Les opérateurs historiques, réunis au sein de l'Etno, restent globalement peu convaincus par le compromis qui se dessine, estimant que plusieurs amendements favoriseront les interventions réglementaires sur des marchés déjà compétitifs. S'ils saluent un texte plus ciblé sur une question clé comme la segmentation des marchés géographiques, le maintien de l'obligation d'accès au réseau, pour les réseaux de nouvelle génération, est regrettable pour eux. L'obligation d'accès devrait être examinée au cas par cas, estime l'Etno qui demande par ailleurs un partage des risques équilibré entre investisseurs et demandeurs d'accès. L'inclusion de la séparation fonctionnelle comme remède est également regrettable, car elle décourage les investissements et n'est pas la bonne approche pour favoriser la concurrence basée sur les infrastructures. L'Etno craint également que les dispositions spécifiques en matière de neutralité des réseaux ne limitent l'innovation et les investissements dans les nouveaux réseaux. Les dispositions relatives au contenu vont également trop loin pour l'Etno: si la lutte contre le piratage est nécessaire, ce n'est pas aux opérateurs de prendre des mesures.

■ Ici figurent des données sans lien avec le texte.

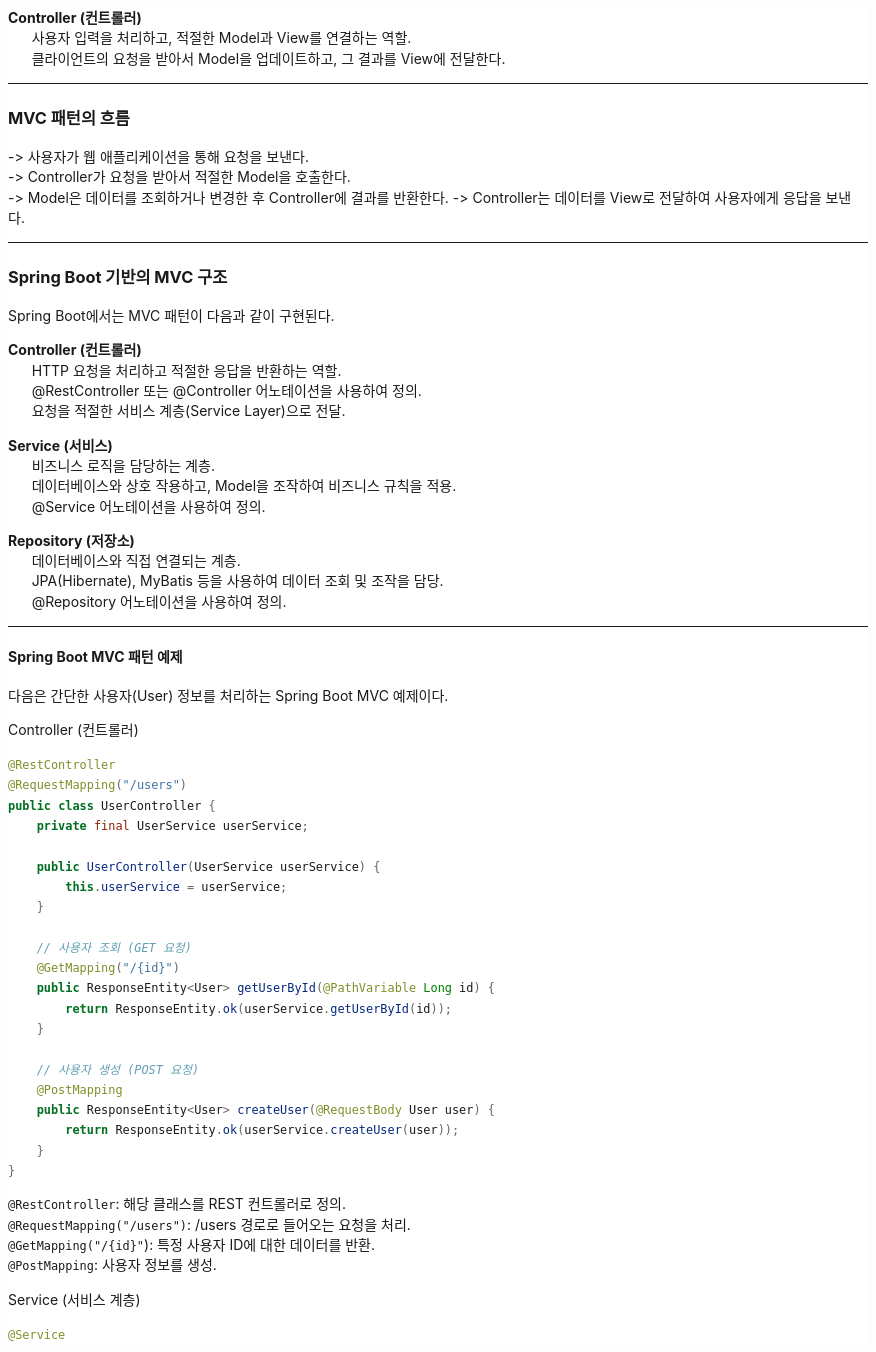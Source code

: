 **Controller (컨트롤러)**<br>
&nbsp;&nbsp;&nbsp;&nbsp;&nbsp;&nbsp;사용자 입력을 처리하고, 적절한 Model과 View를 연결하는 역할.<br>
&nbsp;&nbsp;&nbsp;&nbsp;&nbsp;&nbsp;클라이언트의 요청을 받아서 Model을 업데이트하고, 그 결과를 View에 전달한다.

--------------
### MVC 패턴의 흐름
-> 사용자가 웹 애플리케이션을 통해 요청을 보낸다.<br>
-> Controller가 요청을 받아서 적절한 Model을 호출한다.<br>
-> Model은 데이터를 조회하거나 변경한 후 Controller에 결과를 반환한다.
-> Controller는 데이터를 View로 전달하여 사용자에게 응답을 보낸다.

-------------
### Spring Boot 기반의 MVC 구조
Spring Boot에서는 MVC 패턴이 다음과 같이 구현된다.

**Controller (컨트롤러)**<br>
&nbsp;&nbsp;&nbsp;&nbsp;&nbsp;&nbsp;HTTP 요청을 처리하고 적절한 응답을 반환하는 역할.<br>
&nbsp;&nbsp;&nbsp;&nbsp;&nbsp;&nbsp;@RestController 또는 @Controller 어노테이션을 사용하여 정의.<br>
&nbsp;&nbsp;&nbsp;&nbsp;&nbsp;&nbsp;요청을 적절한 서비스 계층(Service Layer)으로 전달.

**Service (서비스)**<br>
&nbsp;&nbsp;&nbsp;&nbsp;&nbsp;&nbsp;비즈니스 로직을 담당하는 계층.<br>
&nbsp;&nbsp;&nbsp;&nbsp;&nbsp;&nbsp;데이터베이스와 상호 작용하고, Model을 조작하여 비즈니스 규칙을 적용.<br>
&nbsp;&nbsp;&nbsp;&nbsp;&nbsp;&nbsp;@Service 어노테이션을 사용하여 정의.

**Repository (저장소)**<br>
&nbsp;&nbsp;&nbsp;&nbsp;&nbsp;&nbsp;데이터베이스와 직접 연결되는 계층.<br>
&nbsp;&nbsp;&nbsp;&nbsp;&nbsp;&nbsp;JPA(Hibernate), MyBatis 등을 사용하여 데이터 조회 및 조작을 담당.<br>
&nbsp;&nbsp;&nbsp;&nbsp;&nbsp;&nbsp;@Repository 어노테이션을 사용하여 정의.

---------------
#### Spring Boot MVC 패턴 예제
다음은 간단한 사용자(User) 정보를 처리하는 Spring Boot MVC 예제이다.

Controller (컨트롤러)
```java
@RestController
@RequestMapping("/users")
public class UserController {
    private final UserService userService;

    public UserController(UserService userService) {
        this.userService = userService;
    }

    // 사용자 조회 (GET 요청)
    @GetMapping("/{id}")
    public ResponseEntity<User> getUserById(@PathVariable Long id) {
        return ResponseEntity.ok(userService.getUserById(id));
    }

    // 사용자 생성 (POST 요청)
    @PostMapping
    public ResponseEntity<User> createUser(@RequestBody User user) {
        return ResponseEntity.ok(userService.createUser(user));
    }
}
```
```@RestController```: 해당 클래스를 REST 컨트롤러로 정의.<br>
```@RequestMapping("/users")```: /users 경로로 들어오는 요청을 처리.<br>
```@GetMapping("/{id}"```): 특정 사용자 ID에 대한 데이터를 반환.<br>
```@PostMapping```: 사용자 정보를 생성.

Service (서비스 계층)
```java
@Service
```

La réaction de l'ECTA, qui regroupe les nouveaux opérateurs, est également mitigée mais pour des raisons évidemment opposées. Pour eux, plusieurs amendements protègent les acquis des opérateurs historiques. En matière de dégroupage de la boucle locale, les règles devraient rester applicables pour les nouveaux réseaux en fibres optiques, sans exception, or le texte prévoit des dérogations si les prix et les conditions d'accès sont raisonnables. Pour l'ECTA, ces dérogations ouvrent la voie à la reconstitution de monopoles. Les nouveaux opérateurs rejettent également l'argument de l'Etno selon lequel les règles prévues découragent les investissements dans les nouveaux réseaux. D'après les statistiques de l'ECTA, les opérateurs historiques réduiront de 30% leurs frais pour développer les réseaux de fibres optiques car ils détiennent déjà les infrastructures nécessaires à leur mise sur pied. L'ECTA déplore également que le concept de « juste retour sur investissement » pour les sociétés dominantes ait été remplacé par le concept de « partage des risques ». Ce concept aura pour effet de « réduire davantage les risques pour les acteurs dominants et d'augmenter les coûts et les risques pour les concurrents, menant à une réduction substantielle des revenus et des profits ». (I.L.)